[Stored data]
___
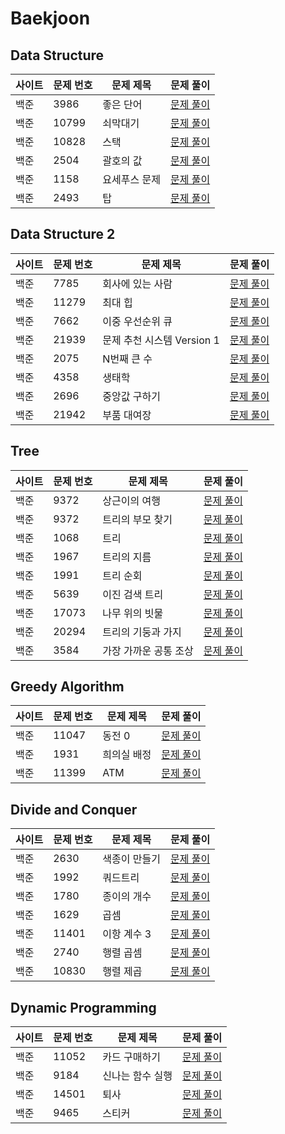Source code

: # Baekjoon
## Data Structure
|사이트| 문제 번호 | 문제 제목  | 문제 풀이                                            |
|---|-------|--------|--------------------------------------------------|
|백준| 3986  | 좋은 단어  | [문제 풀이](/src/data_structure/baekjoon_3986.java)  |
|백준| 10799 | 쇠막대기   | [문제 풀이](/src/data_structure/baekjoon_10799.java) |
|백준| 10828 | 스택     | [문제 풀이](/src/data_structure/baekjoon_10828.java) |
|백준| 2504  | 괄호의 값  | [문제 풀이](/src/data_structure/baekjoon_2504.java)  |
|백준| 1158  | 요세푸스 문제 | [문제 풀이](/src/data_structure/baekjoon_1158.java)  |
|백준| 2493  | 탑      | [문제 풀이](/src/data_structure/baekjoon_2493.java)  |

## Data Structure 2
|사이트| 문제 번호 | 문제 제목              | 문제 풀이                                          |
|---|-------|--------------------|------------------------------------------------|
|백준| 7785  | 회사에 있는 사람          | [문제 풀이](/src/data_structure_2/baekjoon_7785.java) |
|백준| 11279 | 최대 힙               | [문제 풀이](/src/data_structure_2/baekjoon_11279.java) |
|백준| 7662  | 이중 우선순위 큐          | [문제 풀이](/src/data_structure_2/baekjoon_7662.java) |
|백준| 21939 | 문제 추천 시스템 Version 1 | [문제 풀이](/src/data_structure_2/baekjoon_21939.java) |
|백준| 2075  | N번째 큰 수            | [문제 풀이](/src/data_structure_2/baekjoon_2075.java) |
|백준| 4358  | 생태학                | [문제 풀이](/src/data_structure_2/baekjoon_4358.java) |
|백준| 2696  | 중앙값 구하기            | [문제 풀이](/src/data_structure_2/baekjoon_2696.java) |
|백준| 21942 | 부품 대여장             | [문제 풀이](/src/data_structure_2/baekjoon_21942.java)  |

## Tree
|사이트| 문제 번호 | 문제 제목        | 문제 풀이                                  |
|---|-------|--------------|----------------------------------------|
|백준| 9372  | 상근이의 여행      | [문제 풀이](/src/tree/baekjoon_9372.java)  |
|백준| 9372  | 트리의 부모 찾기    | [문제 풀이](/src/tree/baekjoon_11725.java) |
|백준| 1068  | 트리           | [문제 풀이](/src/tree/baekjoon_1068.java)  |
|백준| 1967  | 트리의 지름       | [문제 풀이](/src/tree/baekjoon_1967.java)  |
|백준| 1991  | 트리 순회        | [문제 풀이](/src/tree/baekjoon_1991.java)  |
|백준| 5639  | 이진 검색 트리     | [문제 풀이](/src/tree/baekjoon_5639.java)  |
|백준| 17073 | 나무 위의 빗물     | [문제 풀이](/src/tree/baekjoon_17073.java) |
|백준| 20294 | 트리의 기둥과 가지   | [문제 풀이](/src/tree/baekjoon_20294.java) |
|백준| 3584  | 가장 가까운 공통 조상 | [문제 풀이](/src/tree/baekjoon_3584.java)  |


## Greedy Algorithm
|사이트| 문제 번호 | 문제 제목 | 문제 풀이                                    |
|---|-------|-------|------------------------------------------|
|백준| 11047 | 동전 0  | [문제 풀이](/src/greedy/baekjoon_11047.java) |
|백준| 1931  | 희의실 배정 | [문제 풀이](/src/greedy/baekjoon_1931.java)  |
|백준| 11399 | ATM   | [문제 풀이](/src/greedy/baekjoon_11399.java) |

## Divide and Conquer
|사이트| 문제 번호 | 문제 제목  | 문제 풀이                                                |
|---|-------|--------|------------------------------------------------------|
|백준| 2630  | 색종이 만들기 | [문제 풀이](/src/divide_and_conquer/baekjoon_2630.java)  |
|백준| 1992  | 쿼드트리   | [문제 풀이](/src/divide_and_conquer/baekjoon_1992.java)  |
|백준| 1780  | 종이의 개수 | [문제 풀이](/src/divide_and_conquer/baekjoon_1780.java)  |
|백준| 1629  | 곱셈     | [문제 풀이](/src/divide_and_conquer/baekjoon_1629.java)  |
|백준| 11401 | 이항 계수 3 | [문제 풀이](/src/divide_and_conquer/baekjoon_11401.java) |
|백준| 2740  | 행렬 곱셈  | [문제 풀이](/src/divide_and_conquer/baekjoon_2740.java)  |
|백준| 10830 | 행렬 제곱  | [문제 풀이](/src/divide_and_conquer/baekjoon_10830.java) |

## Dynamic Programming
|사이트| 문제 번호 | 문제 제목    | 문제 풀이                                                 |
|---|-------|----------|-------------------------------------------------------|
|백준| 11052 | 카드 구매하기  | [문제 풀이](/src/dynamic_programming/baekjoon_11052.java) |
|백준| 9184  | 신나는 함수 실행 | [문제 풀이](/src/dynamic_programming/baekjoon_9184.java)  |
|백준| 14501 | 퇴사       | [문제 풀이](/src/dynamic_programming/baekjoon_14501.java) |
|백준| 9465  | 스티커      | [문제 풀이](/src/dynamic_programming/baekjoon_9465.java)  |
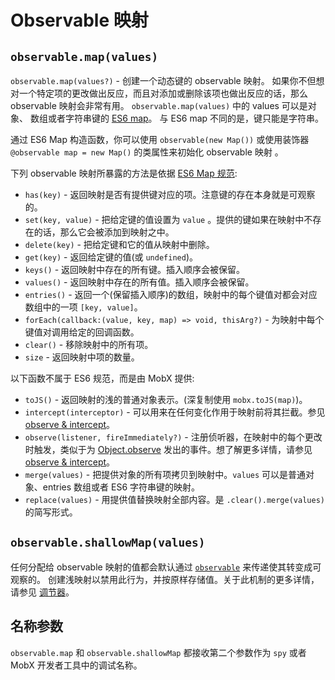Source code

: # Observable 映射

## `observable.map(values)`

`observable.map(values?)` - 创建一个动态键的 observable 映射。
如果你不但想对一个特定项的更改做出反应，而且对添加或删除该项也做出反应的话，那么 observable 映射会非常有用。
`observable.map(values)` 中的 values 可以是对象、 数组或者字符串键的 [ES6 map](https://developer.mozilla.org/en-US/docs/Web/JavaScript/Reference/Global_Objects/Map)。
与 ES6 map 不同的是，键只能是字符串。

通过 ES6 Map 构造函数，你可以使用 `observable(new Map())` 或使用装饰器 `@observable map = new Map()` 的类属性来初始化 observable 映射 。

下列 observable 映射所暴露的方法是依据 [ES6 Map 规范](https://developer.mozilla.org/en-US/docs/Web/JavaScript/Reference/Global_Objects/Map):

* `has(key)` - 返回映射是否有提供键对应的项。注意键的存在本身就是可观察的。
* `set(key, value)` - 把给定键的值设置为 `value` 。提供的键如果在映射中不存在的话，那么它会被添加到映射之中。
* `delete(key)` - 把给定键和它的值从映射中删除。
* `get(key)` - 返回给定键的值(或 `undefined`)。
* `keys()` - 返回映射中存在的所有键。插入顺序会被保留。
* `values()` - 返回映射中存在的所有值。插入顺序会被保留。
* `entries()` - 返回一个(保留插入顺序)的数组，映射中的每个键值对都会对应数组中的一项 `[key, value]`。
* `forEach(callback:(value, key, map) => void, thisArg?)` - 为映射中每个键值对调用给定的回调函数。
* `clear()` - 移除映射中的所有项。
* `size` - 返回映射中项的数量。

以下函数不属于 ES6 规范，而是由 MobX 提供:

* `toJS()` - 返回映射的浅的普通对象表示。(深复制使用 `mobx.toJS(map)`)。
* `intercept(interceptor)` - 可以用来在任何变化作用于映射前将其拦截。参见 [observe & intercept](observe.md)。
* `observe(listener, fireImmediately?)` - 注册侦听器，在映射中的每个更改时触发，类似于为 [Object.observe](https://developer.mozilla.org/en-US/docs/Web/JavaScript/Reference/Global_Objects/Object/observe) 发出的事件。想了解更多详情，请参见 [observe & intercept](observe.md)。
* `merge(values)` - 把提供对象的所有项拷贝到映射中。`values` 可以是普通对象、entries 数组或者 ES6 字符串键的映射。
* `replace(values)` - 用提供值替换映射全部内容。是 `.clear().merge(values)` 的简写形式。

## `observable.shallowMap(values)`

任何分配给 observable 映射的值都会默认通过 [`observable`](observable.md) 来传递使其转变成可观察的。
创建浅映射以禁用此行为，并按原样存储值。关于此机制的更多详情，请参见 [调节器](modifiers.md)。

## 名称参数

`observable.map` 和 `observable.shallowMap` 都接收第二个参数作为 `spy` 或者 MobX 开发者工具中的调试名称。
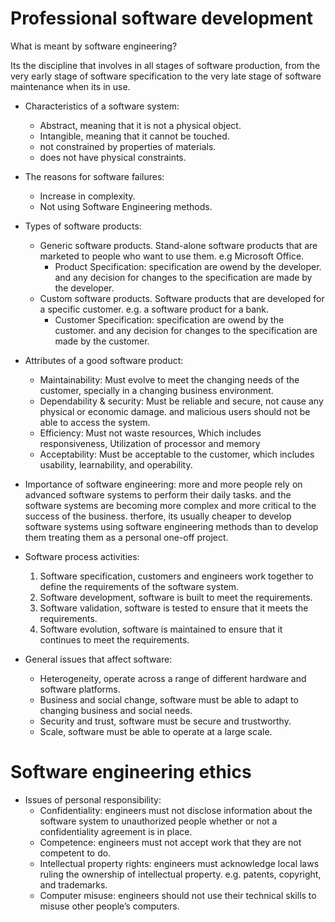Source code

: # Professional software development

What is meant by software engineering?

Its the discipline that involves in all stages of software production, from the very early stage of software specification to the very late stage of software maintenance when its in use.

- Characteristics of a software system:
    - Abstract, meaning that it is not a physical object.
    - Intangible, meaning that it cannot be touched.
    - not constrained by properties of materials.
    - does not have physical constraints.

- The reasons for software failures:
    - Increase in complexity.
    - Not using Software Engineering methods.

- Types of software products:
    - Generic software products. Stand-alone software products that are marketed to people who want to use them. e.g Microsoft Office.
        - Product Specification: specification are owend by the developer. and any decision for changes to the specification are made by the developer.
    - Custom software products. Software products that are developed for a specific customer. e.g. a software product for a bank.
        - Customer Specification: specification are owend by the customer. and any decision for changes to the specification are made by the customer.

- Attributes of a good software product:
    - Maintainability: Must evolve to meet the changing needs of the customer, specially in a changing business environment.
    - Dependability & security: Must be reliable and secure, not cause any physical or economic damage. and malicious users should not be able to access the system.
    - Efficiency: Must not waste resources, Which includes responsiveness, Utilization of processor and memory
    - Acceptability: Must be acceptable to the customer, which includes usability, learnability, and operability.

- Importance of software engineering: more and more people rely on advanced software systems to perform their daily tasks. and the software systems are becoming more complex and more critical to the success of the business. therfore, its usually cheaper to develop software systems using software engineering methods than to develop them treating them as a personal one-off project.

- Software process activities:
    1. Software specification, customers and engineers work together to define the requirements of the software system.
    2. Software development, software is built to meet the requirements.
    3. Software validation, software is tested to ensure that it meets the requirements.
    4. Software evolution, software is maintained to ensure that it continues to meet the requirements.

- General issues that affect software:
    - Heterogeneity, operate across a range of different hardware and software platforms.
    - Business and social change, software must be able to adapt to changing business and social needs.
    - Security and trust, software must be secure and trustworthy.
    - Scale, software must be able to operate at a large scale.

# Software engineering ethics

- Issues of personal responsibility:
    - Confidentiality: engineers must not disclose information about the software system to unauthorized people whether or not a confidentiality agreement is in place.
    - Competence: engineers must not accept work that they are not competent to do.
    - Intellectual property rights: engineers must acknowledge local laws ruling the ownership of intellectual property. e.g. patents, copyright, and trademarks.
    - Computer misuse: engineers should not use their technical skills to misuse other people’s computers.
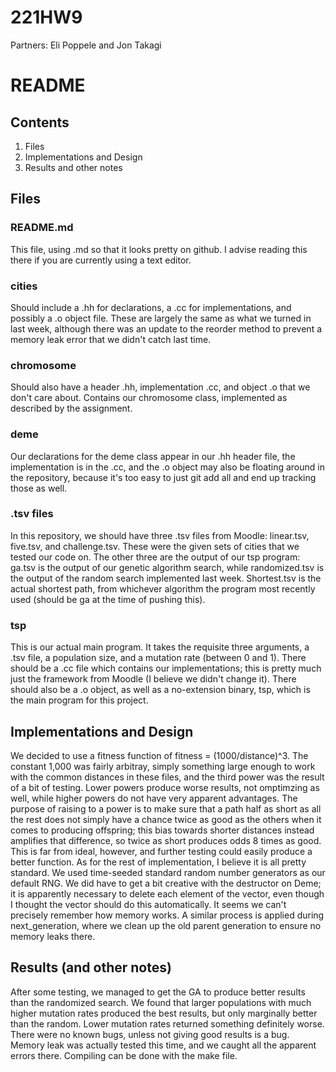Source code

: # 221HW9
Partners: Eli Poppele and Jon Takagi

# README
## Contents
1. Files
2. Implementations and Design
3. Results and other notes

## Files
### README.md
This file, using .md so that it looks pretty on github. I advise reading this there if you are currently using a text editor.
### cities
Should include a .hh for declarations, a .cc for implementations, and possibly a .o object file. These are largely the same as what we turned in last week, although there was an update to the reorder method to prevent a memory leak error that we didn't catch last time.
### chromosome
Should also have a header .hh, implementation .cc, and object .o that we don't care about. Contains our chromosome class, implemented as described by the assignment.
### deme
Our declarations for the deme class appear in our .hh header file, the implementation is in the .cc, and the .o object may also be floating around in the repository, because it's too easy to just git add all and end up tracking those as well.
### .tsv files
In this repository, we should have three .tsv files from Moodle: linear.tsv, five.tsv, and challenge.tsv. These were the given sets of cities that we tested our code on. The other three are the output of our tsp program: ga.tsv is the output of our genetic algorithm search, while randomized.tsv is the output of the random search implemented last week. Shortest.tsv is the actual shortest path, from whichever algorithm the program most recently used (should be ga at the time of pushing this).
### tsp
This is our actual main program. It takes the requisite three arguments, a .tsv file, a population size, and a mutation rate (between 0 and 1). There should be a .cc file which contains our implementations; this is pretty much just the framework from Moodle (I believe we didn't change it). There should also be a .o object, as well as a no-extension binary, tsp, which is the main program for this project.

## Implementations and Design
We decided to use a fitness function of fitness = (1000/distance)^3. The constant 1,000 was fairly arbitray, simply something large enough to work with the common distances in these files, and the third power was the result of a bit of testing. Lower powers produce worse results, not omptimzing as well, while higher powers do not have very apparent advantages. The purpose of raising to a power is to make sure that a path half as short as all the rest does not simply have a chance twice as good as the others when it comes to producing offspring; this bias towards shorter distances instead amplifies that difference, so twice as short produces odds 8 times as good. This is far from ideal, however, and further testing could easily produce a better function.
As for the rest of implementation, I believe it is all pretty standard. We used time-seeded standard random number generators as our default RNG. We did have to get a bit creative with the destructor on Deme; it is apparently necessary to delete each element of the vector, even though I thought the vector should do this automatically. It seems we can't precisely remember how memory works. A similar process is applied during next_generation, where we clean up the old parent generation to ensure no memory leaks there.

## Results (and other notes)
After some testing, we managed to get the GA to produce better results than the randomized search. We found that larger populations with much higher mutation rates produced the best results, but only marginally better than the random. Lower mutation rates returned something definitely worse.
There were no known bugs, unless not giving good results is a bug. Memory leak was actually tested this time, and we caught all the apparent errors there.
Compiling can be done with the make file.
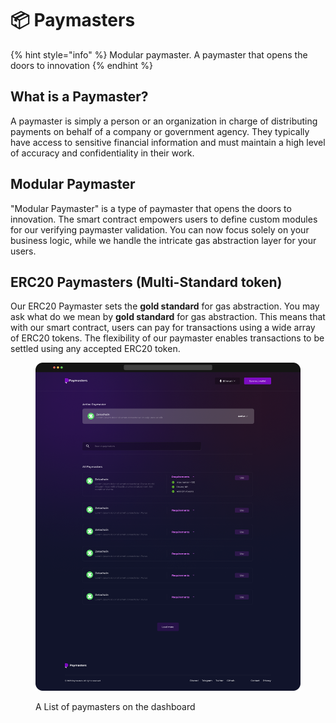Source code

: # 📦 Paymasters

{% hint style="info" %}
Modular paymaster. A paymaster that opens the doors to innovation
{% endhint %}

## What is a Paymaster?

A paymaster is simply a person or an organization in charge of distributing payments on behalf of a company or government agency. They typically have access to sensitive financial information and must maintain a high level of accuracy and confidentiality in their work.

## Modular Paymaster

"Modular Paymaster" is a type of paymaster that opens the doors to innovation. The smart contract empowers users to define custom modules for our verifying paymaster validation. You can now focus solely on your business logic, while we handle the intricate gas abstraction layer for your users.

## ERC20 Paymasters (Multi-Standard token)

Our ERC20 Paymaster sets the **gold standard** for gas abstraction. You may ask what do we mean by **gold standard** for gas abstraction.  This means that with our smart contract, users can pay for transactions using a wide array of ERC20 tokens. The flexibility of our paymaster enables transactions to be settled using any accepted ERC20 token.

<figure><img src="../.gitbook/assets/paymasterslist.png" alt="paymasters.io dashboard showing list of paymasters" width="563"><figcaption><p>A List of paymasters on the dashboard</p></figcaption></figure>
___
Goal of the exercise => Search the entries above for the string "opens", and report each line where it occurs.

Answer to this problem =>
Modular paymaster. A paymaster that opens the doors to innovation
"Modular Paymaster" is a type of paymaster that opens the doors to innovation. The smart contract empowers users to define custom modules for our verifying paymaster validation. You can now focus solely on your business logic, while we handle the intricate gas abstraction layer for your users.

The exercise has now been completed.